"""

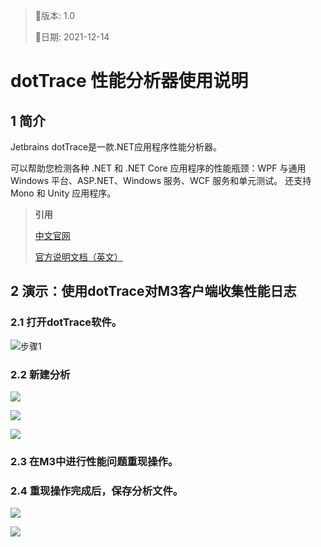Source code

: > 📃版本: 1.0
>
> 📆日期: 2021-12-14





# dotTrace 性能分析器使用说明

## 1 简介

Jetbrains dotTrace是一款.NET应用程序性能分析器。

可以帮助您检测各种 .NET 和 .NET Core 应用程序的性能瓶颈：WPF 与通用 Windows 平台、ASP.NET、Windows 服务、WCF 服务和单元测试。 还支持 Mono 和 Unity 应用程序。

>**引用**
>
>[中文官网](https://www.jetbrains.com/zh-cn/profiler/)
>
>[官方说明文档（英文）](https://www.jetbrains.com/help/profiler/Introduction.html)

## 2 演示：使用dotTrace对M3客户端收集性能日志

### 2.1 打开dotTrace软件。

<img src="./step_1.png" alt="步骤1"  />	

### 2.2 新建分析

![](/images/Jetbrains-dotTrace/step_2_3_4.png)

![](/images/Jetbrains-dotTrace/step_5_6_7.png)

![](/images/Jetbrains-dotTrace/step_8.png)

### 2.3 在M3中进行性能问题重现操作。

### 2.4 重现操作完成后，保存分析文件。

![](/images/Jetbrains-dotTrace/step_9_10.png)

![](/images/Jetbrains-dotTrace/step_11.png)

"""
"""

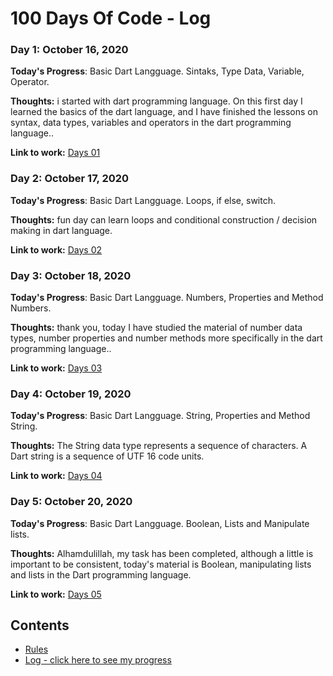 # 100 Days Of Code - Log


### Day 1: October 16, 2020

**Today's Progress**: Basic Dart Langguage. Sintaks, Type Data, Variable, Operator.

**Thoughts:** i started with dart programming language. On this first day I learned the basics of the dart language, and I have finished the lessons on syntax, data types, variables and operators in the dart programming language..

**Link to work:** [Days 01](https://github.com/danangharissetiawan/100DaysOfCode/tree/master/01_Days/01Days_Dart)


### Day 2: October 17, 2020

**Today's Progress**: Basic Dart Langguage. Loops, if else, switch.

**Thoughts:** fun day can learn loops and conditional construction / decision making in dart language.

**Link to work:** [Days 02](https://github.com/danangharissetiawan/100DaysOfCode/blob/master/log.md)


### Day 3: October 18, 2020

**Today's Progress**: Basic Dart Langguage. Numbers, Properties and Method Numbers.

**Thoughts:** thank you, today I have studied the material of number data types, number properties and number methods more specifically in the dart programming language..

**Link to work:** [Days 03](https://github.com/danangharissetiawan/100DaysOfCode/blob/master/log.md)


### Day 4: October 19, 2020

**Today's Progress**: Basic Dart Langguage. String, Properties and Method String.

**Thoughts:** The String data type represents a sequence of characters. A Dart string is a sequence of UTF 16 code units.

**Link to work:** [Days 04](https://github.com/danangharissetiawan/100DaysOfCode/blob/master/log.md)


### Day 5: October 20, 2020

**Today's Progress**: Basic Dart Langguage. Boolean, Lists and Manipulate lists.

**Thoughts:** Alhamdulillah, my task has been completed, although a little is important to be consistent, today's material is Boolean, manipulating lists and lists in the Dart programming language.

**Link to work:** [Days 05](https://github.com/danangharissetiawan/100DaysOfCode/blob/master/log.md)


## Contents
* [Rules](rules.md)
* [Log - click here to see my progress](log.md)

"""

[What is required]: Wherever a line in the records contains the word "October", copy that line.

[Solution to this task]:
### Day 1: October 16, 2020
### Day 2: October 17, 2020
### Day 3: October 18, 2020
### Day 4: October 19, 2020
### Day 5: October 20, 2020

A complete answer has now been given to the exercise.